╭──

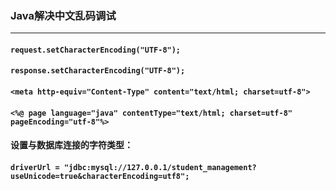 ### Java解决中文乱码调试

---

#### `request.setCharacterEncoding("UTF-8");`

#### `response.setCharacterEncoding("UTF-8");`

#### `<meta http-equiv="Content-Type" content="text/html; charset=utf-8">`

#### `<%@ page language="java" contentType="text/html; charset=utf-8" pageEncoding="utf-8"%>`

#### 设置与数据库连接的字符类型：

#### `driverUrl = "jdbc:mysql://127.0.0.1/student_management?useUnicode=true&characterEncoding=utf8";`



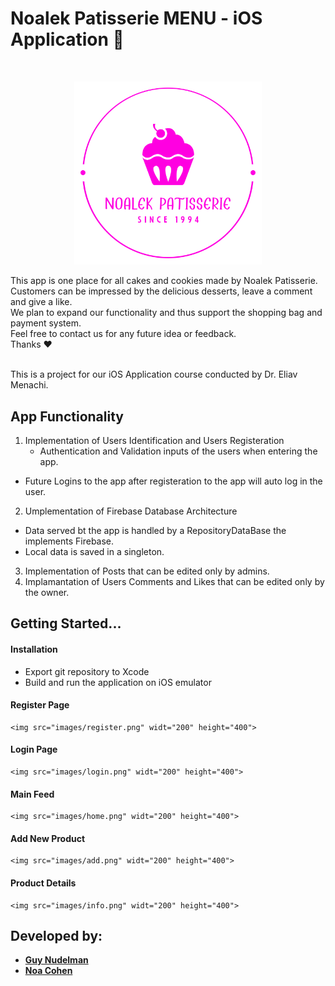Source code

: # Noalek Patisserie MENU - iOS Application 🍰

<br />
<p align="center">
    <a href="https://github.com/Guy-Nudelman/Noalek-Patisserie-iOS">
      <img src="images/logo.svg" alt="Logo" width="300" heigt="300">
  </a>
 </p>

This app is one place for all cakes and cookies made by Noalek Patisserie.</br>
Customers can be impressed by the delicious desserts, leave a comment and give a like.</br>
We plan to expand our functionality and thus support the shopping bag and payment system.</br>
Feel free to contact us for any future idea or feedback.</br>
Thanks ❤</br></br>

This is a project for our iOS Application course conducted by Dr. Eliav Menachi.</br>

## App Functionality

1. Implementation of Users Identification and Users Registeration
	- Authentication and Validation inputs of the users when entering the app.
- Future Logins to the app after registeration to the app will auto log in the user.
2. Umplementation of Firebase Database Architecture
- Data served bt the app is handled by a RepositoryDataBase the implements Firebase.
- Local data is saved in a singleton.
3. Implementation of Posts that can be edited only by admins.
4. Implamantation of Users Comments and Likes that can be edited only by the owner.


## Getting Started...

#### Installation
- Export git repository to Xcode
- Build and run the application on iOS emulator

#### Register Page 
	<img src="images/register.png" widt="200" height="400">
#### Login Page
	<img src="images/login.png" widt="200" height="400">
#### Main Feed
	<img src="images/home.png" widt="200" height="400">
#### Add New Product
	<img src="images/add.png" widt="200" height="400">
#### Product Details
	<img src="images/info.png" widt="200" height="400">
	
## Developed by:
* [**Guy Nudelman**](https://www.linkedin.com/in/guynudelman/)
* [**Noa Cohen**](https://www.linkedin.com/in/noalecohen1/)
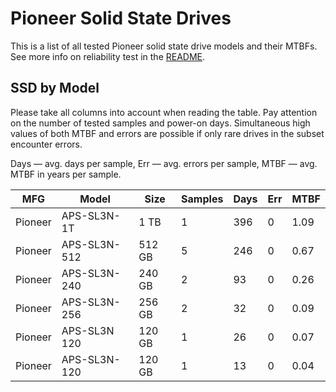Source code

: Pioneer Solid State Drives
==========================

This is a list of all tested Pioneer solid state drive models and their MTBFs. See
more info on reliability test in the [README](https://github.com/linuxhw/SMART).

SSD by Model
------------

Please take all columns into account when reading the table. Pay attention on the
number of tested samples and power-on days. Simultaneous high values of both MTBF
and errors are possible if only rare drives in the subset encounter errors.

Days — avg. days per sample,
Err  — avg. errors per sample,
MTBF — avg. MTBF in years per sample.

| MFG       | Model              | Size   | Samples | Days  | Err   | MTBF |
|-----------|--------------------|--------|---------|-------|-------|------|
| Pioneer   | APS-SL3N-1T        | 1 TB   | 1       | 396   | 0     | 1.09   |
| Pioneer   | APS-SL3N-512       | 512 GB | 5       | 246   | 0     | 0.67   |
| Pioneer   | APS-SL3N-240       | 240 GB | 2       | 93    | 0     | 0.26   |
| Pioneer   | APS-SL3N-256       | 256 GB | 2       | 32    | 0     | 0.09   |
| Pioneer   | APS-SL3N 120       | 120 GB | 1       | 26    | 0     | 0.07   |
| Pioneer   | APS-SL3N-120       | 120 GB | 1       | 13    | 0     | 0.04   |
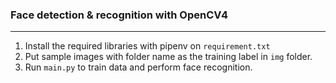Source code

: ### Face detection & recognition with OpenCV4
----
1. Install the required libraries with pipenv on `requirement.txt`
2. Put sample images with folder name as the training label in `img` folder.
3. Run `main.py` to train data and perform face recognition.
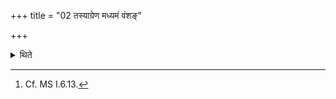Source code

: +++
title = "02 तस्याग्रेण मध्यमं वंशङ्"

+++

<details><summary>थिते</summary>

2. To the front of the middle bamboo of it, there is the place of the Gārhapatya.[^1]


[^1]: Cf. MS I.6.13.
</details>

╰──
╭──

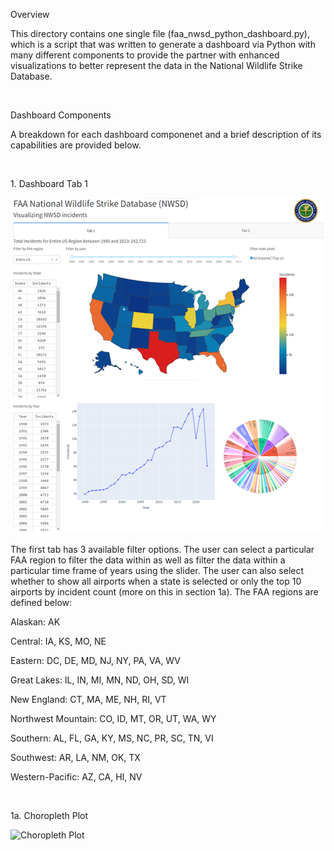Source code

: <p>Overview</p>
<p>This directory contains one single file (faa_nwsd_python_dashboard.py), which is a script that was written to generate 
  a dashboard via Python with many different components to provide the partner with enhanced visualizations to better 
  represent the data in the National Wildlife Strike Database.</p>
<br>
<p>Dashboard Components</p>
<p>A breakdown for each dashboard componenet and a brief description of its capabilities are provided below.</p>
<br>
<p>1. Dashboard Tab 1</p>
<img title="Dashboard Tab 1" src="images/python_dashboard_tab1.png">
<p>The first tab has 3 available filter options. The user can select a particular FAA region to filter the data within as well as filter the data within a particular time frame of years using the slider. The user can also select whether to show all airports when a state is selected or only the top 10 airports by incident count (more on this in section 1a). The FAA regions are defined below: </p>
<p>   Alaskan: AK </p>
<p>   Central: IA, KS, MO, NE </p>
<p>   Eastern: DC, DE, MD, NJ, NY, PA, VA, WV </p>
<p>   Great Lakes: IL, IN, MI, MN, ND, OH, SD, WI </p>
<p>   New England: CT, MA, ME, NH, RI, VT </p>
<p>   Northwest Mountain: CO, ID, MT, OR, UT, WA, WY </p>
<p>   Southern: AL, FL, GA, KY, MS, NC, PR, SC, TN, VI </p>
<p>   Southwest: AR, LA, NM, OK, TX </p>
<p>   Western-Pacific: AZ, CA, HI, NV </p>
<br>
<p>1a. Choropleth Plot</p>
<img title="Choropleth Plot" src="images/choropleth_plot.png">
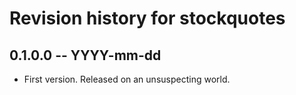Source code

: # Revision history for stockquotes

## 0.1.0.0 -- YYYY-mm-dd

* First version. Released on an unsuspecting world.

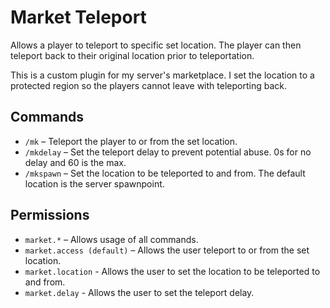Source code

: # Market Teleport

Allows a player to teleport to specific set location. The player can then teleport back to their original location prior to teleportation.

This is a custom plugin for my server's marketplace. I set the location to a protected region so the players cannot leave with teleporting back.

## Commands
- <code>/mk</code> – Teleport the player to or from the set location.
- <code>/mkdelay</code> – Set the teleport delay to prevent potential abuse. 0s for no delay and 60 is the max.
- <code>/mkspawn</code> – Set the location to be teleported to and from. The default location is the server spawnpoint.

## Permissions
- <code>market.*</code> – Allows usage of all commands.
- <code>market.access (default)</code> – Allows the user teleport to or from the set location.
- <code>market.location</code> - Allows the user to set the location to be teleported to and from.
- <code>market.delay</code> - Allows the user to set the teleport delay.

╰──
╭──

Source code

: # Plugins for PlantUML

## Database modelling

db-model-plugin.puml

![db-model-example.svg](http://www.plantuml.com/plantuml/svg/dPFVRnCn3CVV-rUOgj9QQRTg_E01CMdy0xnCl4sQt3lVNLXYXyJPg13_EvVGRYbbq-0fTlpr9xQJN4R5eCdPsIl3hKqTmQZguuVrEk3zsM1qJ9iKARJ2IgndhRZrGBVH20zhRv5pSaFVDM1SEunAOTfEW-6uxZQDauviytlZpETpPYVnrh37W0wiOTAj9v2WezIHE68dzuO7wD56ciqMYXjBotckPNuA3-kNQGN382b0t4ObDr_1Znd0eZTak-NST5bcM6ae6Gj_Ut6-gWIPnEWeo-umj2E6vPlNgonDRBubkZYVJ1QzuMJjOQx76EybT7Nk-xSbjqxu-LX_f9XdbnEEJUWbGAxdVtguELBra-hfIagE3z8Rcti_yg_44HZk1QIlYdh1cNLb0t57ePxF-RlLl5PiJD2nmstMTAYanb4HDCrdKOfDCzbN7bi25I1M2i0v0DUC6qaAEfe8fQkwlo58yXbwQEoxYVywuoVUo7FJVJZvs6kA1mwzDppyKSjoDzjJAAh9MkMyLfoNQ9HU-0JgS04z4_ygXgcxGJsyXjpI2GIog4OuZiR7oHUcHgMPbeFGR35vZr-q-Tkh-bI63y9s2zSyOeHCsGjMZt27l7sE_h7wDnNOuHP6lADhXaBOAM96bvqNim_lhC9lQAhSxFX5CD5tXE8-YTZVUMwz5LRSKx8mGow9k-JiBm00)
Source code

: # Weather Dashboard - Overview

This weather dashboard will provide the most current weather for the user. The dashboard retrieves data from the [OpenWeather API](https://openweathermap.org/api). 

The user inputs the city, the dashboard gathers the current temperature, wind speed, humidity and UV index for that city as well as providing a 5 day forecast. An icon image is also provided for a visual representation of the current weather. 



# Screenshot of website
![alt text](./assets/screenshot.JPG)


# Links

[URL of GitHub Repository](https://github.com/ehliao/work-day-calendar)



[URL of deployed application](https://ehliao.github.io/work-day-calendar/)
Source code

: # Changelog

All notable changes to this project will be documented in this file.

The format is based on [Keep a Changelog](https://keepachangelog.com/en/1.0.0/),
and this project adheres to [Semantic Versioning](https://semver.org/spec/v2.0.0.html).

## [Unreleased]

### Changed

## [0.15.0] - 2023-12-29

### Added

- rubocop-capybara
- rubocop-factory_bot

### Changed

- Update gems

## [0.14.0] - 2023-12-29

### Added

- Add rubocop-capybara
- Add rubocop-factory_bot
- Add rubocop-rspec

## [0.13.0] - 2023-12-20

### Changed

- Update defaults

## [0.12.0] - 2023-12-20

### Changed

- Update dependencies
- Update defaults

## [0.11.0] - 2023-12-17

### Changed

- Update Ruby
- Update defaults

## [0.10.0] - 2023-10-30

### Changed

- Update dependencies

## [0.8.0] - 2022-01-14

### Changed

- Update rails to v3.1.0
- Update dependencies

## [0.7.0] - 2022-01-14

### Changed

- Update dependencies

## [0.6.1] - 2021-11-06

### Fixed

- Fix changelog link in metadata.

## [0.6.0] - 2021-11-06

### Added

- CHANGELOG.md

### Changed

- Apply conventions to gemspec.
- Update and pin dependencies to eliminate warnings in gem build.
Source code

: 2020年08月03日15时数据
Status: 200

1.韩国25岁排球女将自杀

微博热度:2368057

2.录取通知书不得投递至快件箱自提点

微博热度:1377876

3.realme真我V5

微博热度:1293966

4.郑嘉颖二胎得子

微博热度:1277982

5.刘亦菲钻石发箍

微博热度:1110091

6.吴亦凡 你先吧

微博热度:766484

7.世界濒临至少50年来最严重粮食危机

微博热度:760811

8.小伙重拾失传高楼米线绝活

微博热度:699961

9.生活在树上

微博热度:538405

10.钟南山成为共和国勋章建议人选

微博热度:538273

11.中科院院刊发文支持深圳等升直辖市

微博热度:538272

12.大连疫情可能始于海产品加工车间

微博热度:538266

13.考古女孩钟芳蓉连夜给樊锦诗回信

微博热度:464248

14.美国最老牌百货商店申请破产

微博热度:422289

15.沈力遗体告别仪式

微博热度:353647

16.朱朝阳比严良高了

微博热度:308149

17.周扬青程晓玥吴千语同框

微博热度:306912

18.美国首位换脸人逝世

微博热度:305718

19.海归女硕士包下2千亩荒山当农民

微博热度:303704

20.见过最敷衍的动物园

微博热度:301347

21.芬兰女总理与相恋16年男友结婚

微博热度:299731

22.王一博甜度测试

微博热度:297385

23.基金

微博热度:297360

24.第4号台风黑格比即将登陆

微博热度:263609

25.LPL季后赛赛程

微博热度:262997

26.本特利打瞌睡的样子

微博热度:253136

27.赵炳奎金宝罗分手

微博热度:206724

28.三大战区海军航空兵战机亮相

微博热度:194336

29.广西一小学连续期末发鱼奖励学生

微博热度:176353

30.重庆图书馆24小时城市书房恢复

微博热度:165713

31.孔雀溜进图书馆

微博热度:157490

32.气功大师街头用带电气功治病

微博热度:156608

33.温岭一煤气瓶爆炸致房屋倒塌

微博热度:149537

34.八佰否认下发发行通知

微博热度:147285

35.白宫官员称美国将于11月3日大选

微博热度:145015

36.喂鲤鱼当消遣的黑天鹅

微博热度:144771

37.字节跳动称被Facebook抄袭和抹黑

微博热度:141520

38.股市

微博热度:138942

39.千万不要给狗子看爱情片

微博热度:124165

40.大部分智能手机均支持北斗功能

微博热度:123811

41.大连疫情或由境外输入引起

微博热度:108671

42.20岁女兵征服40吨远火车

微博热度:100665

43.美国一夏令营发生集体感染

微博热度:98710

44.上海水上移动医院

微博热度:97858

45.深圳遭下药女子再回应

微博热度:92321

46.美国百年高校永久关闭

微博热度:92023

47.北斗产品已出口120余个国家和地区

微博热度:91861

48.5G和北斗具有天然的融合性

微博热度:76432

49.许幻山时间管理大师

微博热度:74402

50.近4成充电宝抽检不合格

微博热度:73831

╰──

**EXERCISE INSTRUCTIONS:** Nothing but a number should be given: the count of lines in the data above with the word "from".

**PROBLEM SOLUTION:** 5